Psoriatic Arthritis and Immune Signaling
Psoriatic arthritis develops in roughly 30% of people with psoriasis. It’s driven by an overactive immune pathway in which specific signaling molecules ramp up inflammation in both skin and joints. The immune system produces elevated levels of these inflammatory signals, which promote the growth of a type of immune cell that attacks joint tissue. Genetic variations in the receptors for these immune signals have been directly linked to psoriatic arthritis susceptibility, confirming that the disease runs in families and involves a built-in vulnerability in immune regulation. The inflammatory molecules found at elevated levels in psoriatic skin are also found in the joint fluid of people with psoriatic arthritis, which explains why skin flares and joint symptoms often worsen together.

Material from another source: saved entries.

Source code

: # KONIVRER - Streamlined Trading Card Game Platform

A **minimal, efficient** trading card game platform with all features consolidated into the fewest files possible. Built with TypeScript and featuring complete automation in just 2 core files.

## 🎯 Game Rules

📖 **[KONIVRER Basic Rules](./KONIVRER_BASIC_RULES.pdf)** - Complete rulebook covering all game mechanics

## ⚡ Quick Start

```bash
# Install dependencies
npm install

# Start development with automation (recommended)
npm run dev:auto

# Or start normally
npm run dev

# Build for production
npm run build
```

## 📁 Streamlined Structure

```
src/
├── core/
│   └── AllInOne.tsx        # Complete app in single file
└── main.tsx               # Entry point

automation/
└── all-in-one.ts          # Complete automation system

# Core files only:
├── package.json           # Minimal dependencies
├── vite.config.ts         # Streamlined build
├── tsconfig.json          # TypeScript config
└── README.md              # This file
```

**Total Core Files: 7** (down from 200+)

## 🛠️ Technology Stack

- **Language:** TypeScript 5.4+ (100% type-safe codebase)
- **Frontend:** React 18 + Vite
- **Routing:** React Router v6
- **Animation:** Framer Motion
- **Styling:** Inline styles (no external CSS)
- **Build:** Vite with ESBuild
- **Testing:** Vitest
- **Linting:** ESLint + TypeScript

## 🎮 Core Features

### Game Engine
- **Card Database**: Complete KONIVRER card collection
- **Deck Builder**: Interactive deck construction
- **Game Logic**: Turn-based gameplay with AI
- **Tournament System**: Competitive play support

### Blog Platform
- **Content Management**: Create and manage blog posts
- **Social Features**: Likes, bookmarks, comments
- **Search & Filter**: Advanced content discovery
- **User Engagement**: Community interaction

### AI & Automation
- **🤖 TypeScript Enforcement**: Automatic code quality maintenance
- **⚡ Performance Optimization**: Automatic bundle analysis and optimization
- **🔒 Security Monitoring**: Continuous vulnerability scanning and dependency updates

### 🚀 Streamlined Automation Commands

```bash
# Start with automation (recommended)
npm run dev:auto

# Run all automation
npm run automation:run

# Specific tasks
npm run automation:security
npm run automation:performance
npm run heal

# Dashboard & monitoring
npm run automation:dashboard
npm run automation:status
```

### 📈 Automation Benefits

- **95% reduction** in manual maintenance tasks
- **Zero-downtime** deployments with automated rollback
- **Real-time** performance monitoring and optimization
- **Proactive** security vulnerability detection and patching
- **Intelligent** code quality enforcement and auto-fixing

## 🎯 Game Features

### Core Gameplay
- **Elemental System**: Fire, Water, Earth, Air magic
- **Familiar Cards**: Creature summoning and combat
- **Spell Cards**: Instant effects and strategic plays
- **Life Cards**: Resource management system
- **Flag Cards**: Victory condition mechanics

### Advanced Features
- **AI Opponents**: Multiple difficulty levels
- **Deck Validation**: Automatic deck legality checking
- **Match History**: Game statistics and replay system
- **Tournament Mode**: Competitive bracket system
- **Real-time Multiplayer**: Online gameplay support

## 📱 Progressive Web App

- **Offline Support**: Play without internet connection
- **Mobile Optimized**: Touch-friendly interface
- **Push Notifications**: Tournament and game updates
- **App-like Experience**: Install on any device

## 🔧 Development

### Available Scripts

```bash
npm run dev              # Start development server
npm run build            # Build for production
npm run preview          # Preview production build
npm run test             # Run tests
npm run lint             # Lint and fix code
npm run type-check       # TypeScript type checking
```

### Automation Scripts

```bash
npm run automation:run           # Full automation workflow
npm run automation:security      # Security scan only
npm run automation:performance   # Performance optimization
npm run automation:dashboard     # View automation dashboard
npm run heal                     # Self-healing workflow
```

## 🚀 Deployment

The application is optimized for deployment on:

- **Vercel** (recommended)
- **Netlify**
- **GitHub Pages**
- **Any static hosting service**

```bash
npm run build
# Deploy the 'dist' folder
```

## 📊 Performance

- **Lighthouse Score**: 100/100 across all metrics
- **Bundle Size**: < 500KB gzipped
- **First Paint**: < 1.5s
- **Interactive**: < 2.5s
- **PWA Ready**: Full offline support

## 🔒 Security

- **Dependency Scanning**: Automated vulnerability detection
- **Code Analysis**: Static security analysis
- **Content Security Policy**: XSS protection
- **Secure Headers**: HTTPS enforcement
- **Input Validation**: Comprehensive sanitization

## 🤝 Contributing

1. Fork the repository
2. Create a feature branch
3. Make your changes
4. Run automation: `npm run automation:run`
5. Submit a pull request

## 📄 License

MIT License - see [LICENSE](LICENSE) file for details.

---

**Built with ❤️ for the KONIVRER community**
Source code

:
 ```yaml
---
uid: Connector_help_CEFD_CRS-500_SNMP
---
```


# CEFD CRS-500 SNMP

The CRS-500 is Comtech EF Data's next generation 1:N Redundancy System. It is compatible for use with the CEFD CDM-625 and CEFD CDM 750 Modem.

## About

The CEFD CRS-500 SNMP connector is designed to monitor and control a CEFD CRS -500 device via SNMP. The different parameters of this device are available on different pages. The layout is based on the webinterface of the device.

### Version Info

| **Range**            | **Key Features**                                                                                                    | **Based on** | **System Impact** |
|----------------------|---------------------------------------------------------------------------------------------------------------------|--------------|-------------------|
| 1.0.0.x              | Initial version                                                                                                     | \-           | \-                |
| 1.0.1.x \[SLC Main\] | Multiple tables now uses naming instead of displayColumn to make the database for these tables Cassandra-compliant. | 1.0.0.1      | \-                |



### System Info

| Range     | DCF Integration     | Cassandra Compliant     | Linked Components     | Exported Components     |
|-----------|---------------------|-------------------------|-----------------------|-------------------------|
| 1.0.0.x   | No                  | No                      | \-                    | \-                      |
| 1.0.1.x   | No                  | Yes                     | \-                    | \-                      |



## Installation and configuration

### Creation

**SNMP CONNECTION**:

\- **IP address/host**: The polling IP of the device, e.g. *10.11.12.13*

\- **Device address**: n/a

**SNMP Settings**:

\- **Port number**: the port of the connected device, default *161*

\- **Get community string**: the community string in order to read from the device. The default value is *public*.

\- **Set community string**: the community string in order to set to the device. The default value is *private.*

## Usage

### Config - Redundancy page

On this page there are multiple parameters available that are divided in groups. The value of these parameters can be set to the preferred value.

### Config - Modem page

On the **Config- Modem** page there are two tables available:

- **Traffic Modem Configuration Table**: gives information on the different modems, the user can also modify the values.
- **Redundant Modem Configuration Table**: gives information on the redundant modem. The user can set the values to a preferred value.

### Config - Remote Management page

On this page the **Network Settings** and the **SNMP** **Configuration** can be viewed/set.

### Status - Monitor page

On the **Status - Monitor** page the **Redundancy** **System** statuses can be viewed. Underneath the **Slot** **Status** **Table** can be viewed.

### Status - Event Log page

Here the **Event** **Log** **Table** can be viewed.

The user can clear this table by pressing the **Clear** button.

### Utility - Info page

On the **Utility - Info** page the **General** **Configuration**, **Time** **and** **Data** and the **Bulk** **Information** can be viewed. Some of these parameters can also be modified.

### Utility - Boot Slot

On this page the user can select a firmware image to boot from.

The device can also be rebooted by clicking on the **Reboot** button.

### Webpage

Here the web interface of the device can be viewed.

Infections That Attack Joints
Septic arthritis occurs when bacteria, viruses, or fungi directly infect a joint. The most common culprit is Staphylococcus aureus, the same staph bacteria responsible for many skin infections. The infection typically produces severe, rapidly worsening pain in a single joint and requires urgent treatment to prevent permanent joint damage. People with existing joint damage, compromised immune systems, or recent joint surgery face the highest risk. Unlike other forms of arthritis, septic arthritis can develop in hours to days rather than months or years.
Genetics Across All Types
Heritability plays a role in virtually every type of arthritis, though the degree varies. For osteoarthritis, genetic factors account for roughly 50% of overall risk, rising to about 64% for hip osteoarthritis specifically. For rheumatoid arthritis, heritability estimates range from 20% to 60% depending on the population studied. This means that while genes create vulnerability, they rarely act alone. Environmental and lifestyle factors, from body weight to smoking to diet, determine whether that genetic potential becomes disease.